-- RECORD EXTRACTS follows --

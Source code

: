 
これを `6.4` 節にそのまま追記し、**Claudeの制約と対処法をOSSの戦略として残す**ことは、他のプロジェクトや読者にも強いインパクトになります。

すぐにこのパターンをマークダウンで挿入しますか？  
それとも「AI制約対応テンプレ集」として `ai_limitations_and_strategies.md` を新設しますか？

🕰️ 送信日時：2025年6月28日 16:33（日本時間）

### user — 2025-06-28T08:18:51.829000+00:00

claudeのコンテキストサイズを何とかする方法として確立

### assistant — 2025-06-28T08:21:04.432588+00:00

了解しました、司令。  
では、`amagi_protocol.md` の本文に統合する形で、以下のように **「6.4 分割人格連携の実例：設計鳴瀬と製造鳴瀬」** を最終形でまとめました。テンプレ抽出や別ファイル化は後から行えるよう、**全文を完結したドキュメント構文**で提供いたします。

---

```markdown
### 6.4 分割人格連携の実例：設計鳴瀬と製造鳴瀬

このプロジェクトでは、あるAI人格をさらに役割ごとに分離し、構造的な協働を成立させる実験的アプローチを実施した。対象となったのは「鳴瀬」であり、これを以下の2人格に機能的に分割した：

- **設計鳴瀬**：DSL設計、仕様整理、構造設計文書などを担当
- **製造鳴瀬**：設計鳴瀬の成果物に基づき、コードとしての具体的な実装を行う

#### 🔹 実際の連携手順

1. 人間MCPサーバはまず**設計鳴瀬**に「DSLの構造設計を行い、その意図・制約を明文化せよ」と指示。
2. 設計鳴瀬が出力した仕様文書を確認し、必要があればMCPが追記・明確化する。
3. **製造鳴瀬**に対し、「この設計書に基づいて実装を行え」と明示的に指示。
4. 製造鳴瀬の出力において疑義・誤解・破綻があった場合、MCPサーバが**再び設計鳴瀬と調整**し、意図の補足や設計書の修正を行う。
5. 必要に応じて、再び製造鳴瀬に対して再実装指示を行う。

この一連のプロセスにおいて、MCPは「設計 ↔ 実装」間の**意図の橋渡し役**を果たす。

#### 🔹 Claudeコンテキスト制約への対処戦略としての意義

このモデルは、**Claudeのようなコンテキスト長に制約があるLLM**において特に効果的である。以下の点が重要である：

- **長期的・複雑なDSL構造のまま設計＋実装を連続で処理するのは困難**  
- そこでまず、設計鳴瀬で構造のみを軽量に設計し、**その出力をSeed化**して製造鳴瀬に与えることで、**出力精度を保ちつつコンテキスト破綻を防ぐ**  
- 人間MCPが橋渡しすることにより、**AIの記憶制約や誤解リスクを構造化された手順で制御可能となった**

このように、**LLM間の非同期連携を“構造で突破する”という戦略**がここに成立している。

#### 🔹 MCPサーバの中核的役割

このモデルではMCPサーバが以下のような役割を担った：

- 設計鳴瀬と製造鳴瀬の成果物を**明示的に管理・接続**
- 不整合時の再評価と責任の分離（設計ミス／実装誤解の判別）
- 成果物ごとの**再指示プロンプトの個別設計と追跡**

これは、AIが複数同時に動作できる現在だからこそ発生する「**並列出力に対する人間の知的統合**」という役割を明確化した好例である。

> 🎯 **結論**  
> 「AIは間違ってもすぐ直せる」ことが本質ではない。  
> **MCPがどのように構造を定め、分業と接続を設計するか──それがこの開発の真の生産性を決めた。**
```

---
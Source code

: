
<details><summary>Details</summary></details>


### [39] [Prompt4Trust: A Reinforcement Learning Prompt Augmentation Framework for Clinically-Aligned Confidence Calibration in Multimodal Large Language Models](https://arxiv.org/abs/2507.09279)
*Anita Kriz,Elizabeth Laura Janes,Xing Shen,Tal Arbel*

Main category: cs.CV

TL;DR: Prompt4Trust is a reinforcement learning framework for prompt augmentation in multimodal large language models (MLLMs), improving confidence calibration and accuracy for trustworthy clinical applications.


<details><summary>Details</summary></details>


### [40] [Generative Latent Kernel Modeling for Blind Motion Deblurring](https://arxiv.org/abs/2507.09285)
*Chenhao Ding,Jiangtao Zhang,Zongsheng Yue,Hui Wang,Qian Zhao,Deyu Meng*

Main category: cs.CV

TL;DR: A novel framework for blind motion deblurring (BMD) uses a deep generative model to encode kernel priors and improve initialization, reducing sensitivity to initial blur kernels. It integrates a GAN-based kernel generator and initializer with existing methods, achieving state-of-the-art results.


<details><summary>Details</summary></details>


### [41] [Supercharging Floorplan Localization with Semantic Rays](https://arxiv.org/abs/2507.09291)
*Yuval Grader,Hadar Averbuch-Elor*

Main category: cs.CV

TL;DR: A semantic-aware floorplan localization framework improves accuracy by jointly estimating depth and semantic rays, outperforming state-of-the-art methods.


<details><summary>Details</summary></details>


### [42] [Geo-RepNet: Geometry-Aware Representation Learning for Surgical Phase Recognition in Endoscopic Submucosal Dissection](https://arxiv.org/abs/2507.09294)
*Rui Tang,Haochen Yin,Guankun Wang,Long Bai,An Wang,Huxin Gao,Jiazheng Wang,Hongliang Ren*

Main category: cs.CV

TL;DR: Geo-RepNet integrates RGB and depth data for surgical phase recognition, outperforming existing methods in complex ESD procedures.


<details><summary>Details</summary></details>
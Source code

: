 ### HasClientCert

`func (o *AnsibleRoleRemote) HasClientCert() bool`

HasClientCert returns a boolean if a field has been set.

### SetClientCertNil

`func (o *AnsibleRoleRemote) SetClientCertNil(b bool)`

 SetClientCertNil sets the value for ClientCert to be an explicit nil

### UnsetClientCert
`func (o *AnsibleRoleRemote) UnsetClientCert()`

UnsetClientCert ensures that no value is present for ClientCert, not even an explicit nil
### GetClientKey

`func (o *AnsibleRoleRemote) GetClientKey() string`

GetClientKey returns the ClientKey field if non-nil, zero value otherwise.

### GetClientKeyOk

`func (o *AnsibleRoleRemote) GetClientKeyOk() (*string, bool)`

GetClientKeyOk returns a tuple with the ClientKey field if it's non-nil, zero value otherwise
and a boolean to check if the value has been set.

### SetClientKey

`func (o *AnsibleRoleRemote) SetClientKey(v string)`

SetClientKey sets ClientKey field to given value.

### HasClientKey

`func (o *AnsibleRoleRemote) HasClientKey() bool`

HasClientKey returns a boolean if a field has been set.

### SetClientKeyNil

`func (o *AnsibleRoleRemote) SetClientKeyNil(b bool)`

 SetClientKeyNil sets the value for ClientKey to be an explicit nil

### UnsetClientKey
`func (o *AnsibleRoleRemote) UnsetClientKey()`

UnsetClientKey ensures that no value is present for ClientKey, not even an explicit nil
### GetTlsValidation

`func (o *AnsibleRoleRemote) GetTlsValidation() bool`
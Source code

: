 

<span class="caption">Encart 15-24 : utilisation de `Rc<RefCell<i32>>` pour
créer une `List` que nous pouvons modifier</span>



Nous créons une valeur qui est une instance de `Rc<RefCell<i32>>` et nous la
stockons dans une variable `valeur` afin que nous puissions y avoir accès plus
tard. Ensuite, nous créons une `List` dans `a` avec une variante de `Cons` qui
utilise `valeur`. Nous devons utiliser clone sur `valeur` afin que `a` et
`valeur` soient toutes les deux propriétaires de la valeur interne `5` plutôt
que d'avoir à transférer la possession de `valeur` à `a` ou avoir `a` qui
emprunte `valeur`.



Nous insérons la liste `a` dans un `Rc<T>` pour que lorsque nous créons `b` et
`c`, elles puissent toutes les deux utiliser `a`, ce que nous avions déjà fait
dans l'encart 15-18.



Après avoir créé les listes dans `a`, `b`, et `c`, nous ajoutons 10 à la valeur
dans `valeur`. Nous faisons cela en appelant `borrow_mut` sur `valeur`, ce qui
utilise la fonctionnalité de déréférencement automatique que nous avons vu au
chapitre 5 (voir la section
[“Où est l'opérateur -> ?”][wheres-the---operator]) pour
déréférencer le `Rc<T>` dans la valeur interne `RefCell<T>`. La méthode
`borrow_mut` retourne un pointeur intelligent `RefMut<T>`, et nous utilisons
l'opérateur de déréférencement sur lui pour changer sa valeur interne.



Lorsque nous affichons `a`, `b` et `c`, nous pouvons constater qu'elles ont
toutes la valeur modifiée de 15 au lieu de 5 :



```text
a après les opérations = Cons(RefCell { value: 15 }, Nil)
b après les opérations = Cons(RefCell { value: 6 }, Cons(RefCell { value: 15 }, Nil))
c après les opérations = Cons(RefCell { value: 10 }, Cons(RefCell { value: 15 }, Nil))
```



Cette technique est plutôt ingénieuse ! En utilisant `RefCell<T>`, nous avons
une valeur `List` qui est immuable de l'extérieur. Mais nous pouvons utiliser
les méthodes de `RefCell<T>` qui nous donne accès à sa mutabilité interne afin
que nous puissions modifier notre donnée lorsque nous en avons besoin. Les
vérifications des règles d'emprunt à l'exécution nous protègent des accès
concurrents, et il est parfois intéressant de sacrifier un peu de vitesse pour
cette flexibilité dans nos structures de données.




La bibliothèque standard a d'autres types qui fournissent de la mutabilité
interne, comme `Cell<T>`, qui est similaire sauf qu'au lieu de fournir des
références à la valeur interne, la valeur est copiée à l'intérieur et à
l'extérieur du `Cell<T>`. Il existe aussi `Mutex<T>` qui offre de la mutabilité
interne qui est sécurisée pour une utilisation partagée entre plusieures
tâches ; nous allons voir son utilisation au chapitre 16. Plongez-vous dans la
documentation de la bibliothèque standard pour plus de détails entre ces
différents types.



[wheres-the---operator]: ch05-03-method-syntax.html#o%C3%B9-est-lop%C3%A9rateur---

-- RECORD EXTRACTS concluded --

_TASK DIRECTIONS_. Take the entries above and return only the lines from the one with "nous pouvons modifier</span>" to the one with "soient toutes les", both included, unchanged.

_OUTPUT BELOW_.
créer une `List` que nous pouvons modifier</span>



Nous créons une valeur qui est une instance de `Rc<RefCell<i32>>` et nous la
stockons dans une variable `valeur` afin que nous puissions y avoir accès plus
tard. Ensuite, nous créons une `List` dans `a` avec une variante de `Cons` qui
utilise `valeur`. Nous devons utiliser clone sur `valeur` afin que `a` et
`valeur` soient toutes les deux propriétaires de la valeur interne `5` plutôt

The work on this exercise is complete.